Alas, no era is all good - or bad. I think I’d like that camaraderie (bad word choice for that time period) among the women. The shared recipes and Tupperware parties sound somewhat comforting. That’s why it felt really good to share some of those things with my friend Janet Parker. She’s sharing this recipe for Potato-Fennel Gratin. It was really delicious. 

                     Potato-Fennel Gratin By Ina Garten from “The Barefoot Contessa”

2 small fennel bulbs
1 yellow onion, thinly sliced
2 T. good olive oil
1 T. unsalted butter
2 lbs. russet potatoes (4 lg. potatoes)
2 c. plus 2 T. heavy cream
2 ½ c. grated Gruyere cheese (1/2 lb.)
1 t. kosher salt
½ t. freshly ground black pepper\

Preheat the oven to 350 degrees.

Butter the inside of a 10x15x2-inch (10 cup) baking dish.
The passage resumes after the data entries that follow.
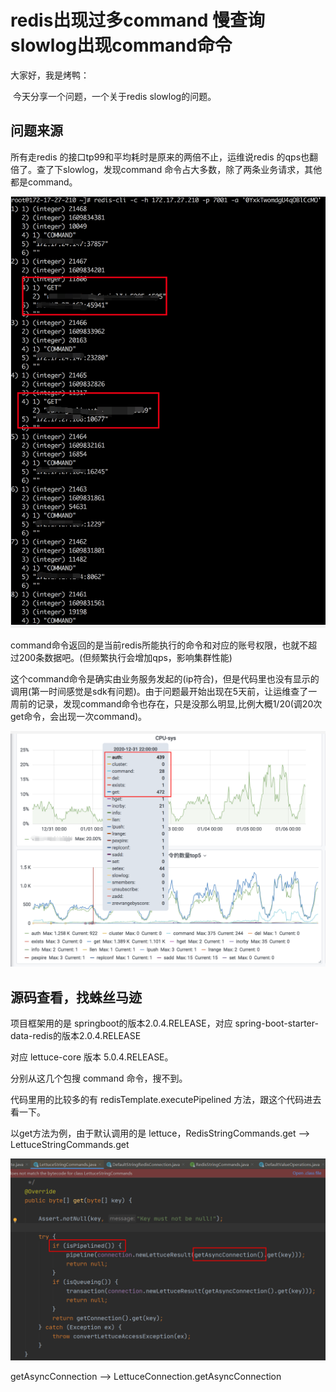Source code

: # redis出现过多command 慢查询slowlog出现command命令

大家好，我是烤鸭：

​	今天分享一个问题，一个关于redis slowlog的问题。



## 问题来源

所有走redis 的接口tp99和平均耗时是原来的两倍不止，运维说redis 的qps也翻倍了。查了下slowlog，发现command 命令占大多数，除了两条业务请求，其他都是command。

![1](.\1.png)

command命令返回的是当前redis所能执行的命令和对应的账号权限，也就不超过200条数据吧。(但频繁执行会增加qps，影响集群性能)

这个command命令是确实由业务服务发起的(ip符合)，但是代码里也没有显示的调用(第一时间感觉是sdk有问题)。由于问题最开始出现在5天前，让运维查了一周前的记录，发现command命令也存在，只是没那么明显,比例大概1/20(调20次get命令，会出现一次command)。

![1](.\2.png)

## 源码查看，找蛛丝马迹

项目框架用的是 springboot的版本2.0.4.RELEASE，对应 spring-boot-starter-data-redis的版本2.0.4.RELEASE

对应 lettuce-core 版本 5.0.4.RELEASE。

分别从这几个包搜 command  命令，搜不到。

代码里用的比较多的有 redisTemplate.executePipelined 方法，跟这个代码进去看一下。

以get方法为例，由于默认调用的是 lettuce，RedisStringCommands.get ——> LettuceStringCommands.get

![1](.\3.png)

getAsyncConnection —> LettuceConnection.getAsyncConnection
Remove the stalks from the fennel and cut the bulbs in half lengthwise. Remove the cores and thinly slice the bulbs crosswise, making approximately 4 cups of sliced fennel. Sauté the fennel and onions in the olive oil and butter on medium-low heat for 15 minutes, until tender.

Peel the potatoes, then thinly slice them. Mix the sliced potatoes in a large bowl with 2 cups of cream, 2 cups of Gruyere, salt and pepper. Add the sautéed fennel and onion and mix well.
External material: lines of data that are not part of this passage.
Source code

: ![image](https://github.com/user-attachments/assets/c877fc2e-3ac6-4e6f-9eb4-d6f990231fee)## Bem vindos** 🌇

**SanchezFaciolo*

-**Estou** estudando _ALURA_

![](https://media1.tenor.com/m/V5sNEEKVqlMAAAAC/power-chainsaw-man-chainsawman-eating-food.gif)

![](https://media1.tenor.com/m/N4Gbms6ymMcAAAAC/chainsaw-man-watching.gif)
Pour the potatoes into the baking dish. Press down to smooth the potatoes. Combine the remaining 2 tablespoons of cream and ½ cup of Gruyere and sprinkle on the top. Bake for 1 ½ hours, until the potatoes are very tender and the top is browned and bubbly. Allow to set for 10 minutes and serve.



           

2 comments:

Susan (avid reader) said...

I'm with you. I'll stay in the 21st century. Although, I wouldn't mind taking my body back to the shape it was in a few decades back. Even then the 50s would be too early for me. Enjoyed the article.

Lisa Sachs said...

Thanks for your comment, Susan. So I'll keep seeing you in our current decade. Yes, there's too much electronic gadgetry bringing us together and separating us at the same time, but I wouldn't give up the choices for all the casserole dishes in the Midwest.